Diese langen Legatobögen kommen zustande weil man die beiden Spieltechniken Legato und Hammer-On/Pull-Off auf der E-Giaterre seit den 80ern/90ern übereinstimmend als synonym versteht - obwohl Legato auch anders ausgeführt werden könnte. Durch Tonabnehmer und Verstärker ist unendliches Legatospiel denkbar bei dem keine Note mehr normal angespielt wird.
Der Wikipedia-Artikel 'Phrasierungsbogen' sagt aus: "So unterscheidet man beispielsweise einen Phrasierungsbogen von einem Legatobogen in den Streichinstrumenten in vielen Fällen leicht, da ersterer normalerweise wesentlich länger ist und die betreffende Phrase wohl kaum in einem Bogen gespielt werden könnte."
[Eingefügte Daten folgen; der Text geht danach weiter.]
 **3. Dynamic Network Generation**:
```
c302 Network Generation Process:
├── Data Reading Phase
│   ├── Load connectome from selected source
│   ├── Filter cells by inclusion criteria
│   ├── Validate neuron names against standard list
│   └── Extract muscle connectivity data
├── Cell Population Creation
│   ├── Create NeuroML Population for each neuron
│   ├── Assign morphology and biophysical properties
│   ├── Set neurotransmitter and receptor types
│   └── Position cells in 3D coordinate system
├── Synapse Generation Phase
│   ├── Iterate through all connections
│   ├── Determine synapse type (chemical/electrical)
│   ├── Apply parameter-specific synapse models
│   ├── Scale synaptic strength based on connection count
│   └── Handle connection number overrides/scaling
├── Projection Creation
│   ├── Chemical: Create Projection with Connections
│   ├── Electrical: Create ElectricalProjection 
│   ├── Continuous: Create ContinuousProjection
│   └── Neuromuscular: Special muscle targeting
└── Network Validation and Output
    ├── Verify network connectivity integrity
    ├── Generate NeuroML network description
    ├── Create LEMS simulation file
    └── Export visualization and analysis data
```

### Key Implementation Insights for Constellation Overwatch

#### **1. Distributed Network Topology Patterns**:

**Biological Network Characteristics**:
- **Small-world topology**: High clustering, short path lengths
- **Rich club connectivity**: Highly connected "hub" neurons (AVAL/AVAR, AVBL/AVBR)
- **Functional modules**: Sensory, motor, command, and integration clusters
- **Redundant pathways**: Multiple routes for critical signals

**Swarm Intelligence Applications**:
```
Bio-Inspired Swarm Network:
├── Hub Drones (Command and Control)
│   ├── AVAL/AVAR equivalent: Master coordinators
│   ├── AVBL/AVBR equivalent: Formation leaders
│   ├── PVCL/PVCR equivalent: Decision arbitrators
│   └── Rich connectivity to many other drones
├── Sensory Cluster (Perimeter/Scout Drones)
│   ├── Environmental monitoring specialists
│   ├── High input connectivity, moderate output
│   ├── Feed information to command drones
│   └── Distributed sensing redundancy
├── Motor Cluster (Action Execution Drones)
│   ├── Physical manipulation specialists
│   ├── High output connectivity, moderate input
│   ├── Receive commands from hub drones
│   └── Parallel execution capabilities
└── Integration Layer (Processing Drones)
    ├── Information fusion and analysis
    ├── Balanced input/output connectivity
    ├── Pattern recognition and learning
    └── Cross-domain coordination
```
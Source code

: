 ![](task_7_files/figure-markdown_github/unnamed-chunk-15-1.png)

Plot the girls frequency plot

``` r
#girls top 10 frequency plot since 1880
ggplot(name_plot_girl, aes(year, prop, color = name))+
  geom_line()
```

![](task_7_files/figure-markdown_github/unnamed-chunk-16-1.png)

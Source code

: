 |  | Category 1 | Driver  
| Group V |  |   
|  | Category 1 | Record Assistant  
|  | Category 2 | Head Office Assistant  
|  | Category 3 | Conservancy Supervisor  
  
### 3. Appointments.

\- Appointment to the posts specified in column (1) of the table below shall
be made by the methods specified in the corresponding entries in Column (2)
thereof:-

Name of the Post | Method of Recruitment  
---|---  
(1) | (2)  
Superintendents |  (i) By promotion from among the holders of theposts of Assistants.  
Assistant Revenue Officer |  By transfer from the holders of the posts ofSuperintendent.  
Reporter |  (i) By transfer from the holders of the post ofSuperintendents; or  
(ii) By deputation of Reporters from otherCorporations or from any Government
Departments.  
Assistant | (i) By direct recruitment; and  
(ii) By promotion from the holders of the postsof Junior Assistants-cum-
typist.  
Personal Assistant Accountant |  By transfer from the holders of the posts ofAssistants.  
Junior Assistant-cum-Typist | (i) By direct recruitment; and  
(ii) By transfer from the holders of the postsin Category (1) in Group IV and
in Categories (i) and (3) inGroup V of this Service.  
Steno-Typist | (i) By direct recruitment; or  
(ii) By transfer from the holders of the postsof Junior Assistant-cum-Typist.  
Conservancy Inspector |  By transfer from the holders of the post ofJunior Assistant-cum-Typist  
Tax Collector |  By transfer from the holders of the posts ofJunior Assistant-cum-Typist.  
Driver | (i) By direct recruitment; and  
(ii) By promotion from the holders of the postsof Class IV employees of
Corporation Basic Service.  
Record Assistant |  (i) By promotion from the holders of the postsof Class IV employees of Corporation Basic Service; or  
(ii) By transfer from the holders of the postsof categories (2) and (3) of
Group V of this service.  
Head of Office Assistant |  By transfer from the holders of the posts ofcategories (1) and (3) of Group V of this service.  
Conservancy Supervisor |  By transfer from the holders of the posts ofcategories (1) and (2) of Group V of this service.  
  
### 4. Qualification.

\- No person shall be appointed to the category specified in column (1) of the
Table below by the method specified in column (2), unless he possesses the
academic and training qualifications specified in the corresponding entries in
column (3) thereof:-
Das ist auf zwei Arten falsch bzw. nicht allgemeingültig. (1) Es hat in den 1990ern eine eigenständige Entwicklung der (noch relativ neuen) E-Gitarrennotation stattgefunden, die auch Kreidler 1982 nicht kennen konnte, und die zu einer eigenen Definition des Begriffs "Legatobogen" führte. (2) In moderner E-Gitarrennotation gibt es keine Phrasierungsbögen (das ursprüngliche Petrucci-Tabulaturbeispiel enthielt ebenfalls keinen). Der sogenannte "Legatobogen" gilt solange keine Seite aktiv angespielt wird und kann mehrere Phrasen enthalten. Umgekehrt kann eine Legato-Phrase/der Bogen unterbrochen werden weil beim Wechsel auf höhere Saiten einmal neu angeschlagen wird.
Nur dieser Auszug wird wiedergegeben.